NOW THEREFORE in consideration of the premises and mutual covenants herein contained, the parties hereto agree as follows:
1. | MANAGEMENT SERVICES |
1.1. Executive represents and warrants to the Company that Executive has the required skills and experience to perform the duties and exercise the responsibilities required of Executive in the position of Chief Financial Officer (“CFO”).
1.2. Executive and the Company agree to comply with and to be bound by the terms and conditions of this Agreement.
1.3. During the term of employment, Executive shall well and faithfully serve and devote herself exclusively to the Company.

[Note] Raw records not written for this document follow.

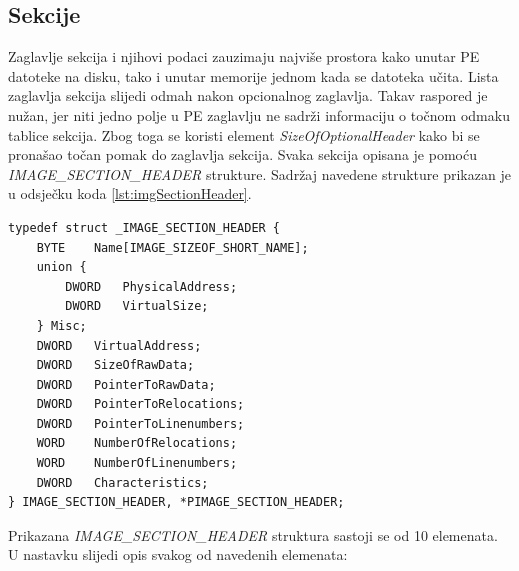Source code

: \documentclass[times, utf8, diplomski, numeric]{fer}
\begin{document}
\subsection{Sekcije}
\label{sec:sekcije}

Zaglavlje sekcija i njihovi podaci zauzimaju najviše prostora
kako unutar PE datoteke na disku, tako i unutar memorije jednom
kada se datoteka učita. Lista zaglavlja sekcija slijedi odmah
nakon opcionalnog zaglavlja. Takav raspored je nužan, jer niti
jedno polje u PE zaglavlju ne sadrži informaciju o točnom odmaku
tablice sekcija. Zbog toga se koristi element
\emph{SizeOfOptionalHeader} kako bi se pronašao točan pomak do
zaglavlja sekcija. Svaka sekcija opisana je pomoću
\emph{IMAGE\_SECTION\_HEADER} strukture. Sadržaj navedene
strukture prikazan je u odsječku koda \ref{lst:imgSectionHeader}.

\begin{lstlisting}[frame=single, caption=IMAGE\_SECTION\_HEADER struktura, label={lst:imgSectionHeader}]
typedef struct _IMAGE_SECTION_HEADER {
	BYTE    Name[IMAGE_SIZEOF_SHORT_NAME];
	union {
		DWORD   PhysicalAddress;
		DWORD   VirtualSize;
	} Misc;
	DWORD   VirtualAddress;
	DWORD   SizeOfRawData;
	DWORD   PointerToRawData;
	DWORD   PointerToRelocations;
	DWORD   PointerToLinenumbers;
	WORD    NumberOfRelocations;
	WORD    NumberOfLinenumbers;
	DWORD   Characteristics;
} IMAGE_SECTION_HEADER, *PIMAGE_SECTION_HEADER;
\end{lstlisting}

Prikazana \emph{IMAGE\_SECTION\_HEADER} struktura sastoji se od
10 elemenata. U nastavku slijedi opis svakog od navedenih				%
elemenata:
\end{document}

1.4. In carrying out these duties and responsibilities, Executive undertakes to comply with all lawful instructions and directions, which she may receive from the Company. The duties and responsibilities to be carried out by Executive will be commensurate with the duties of a CFO. Executive shall report to the Board of Directors of the Company (the “Board”) as a whole as requested.
1.5. Executive agrees and understands that the effective performance of Executive’s duties requires the highest level of integrity and the Company’s complete confidence in Executive’s relationship with other employees of the Company and with all persons dealt with by Executive in the course of her employment. Executive is required to ensure that she conducts herself in a professional, business-like manner at all times.
1.6. Executive acknowledges and agrees to familiarize herself with and to comply with all of the Company’s policies, practices and procedures as adopted from time to time.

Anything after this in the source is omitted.